Estefanía reconoce que, a veces, se sigue sintiendo aterrada, pero sabe que ya no está sola. Se ha reconciliado, también, con su familia. “La Policía me llama cada 15 días, hay veces que incluso antes”, cuenta aliviada. Ahora, fuerte como un roble, hace un llamamiento a todas las féminas que viven un infierno similar al suyo. Porque su agresor está en prisión y ya cumple condena. A renglón seguido, anima a las víctimas a que pidan ayuda para reconstruirse: “Se puede, todo se puede, que tengan lo que tienen que tener para decir: ‘Sí, puedo”. Y mira de refilón a Arancha Mohand, uno de sus ángeles de la guarda en este trance y también coordinadora del servicio urgente de atención en casos de violencia de género del Equipo de Atención a la Mujer (EAM), un recurso social especializado que desde el principio le tendió la mano para salir del fango. “No quiero un hombre en mi vida, pero al que venga no le permitiré ni un insulto”, confiesa mientras esboza una leve sonrisa bajo un ojo derecho aún dañado por el derrame que su agresor le provocó como consecuencia de un golpe. Esa fue la última agresión. Después, dos amigas pusieron fin a su pesadilla denunciando al que había sido su maltratador. “Yo no me miraba al espejo. Así no podía vivir, ya no aguantaba más”, resalta.

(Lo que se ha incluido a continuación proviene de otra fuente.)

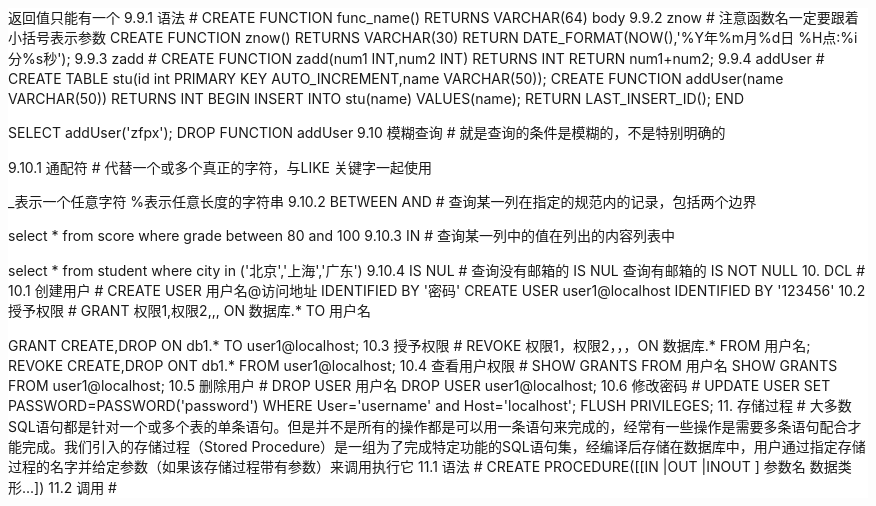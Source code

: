 返回值只能有一个
9.9.1 语法 #
CREATE FUNCTION func_name() RETURNS  VARCHAR(64)
body
9.9.2 znow #
注意函数名一定要跟着小括号表示参数
CREATE FUNCTION znow() RETURNS VARCHAR(30)
RETURN DATE_FORMAT(NOW(),'%Y年%m月%d日 %H点:%i分%s秒');
9.9.3 zadd #
CREATE FUNCTION zadd(num1 INT,num2 INT) RETURNS INT
RETURN num1+num2;
9.9.4 addUser #
CREATE TABLE stu(id int PRIMARY KEY AUTO_INCREMENT,name VARCHAR(50));
CREATE FUNCTION addUser(name VARCHAR(50)) RETURNS INT
BEGIN
  INSERT INTO stu(name) VALUES(name);
  RETURN LAST_INSERT_ID();
END

SELECT addUser('zfpx');
DROP FUNCTION addUser
9.10 模糊查询 #
就是查询的条件是模糊的，不是特别明确的

9.10.1 通配符 #
代替一个或多个真正的字符，与LIKE 关键字一起使用

_表示一个任意字符
%表示任意长度的字符串
9.10.2 BETWEEN AND #
查询某一列在指定的规范内的记录，包括两个边界

select * from score where grade between 80 and 100
9.10.3 IN #
查询某一列中的值在列出的内容列表中

select * from student where city in ('北京','上海','广东')
9.10.4 IS NUL #
查询没有邮箱的 IS NUL
查询有邮箱的 IS NOT NULL
10. DCL #
10.1 创建用户 #
CREATE USER 用户名@访问地址 IDENTIFIED BY '密码'
CREATE USER user1@localhost IDENTIFIED BY '123456'
10.2 授予权限 #
GRANT 权限1,权限2,,, ON 数据库.* TO 用户名

GRANT CREATE,DROP ON db1.* TO user1@localhost;
10.3 授予权限 #
REVOKE 权限1，权限2，，，ON 数据库.* FROM 用户名;
REVOKE CREATE,DROP ONT db1.* FROM user1@localhost;
10.4 查看用户权限 #
SHOW GRANTS FROM 用户名
SHOW GRANTS FROM user1@localhost;
10.5 删除用户 #
DROP USER 用户名
DROP USER user1@localhost;
10.6 修改密码 #
UPDATE USER SET PASSWORD=PASSWORD('password') WHERE User='username' and Host='localhost';
FLUSH PRIVILEGES;
11. 存储过程 #
大多数SQL语句都是针对一个或多个表的单条语句。但是并不是所有的操作都是可以用一条语句来完成的，经常有一些操作是需要多条语句配合才能完成。我们引入的存储过程（Stored Procedure）是一组为了完成特定功能的SQL语句集，经编译后存储在数据库中，用户通过指定存储过程的名字并给定参数（如果该存储过程带有参数）来调用执行它
11.1 语法 #
CREATE PROCEDURE([[IN |OUT |INOUT ] 参数名 数据类形...])
11.2 调用 #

Arancha y su equipo, que atienden a una media de 3.000 mujeres cada año en situación de riesgo, ha sido testigo de la liberación de Estefanía. “Es duro, impactante, pero también muy gratificante trabajar con personas vulnerables, porque son grandes los cambios que vemos”, expresa. El maltrato del que fue víctima Estefanía es la forma más frecuente de violencia contra la mujer. Una cárcel que sufren 1.200 millones de mujeres en todo el mundo. Y sus historias son similares. No importa el origen o la clase social.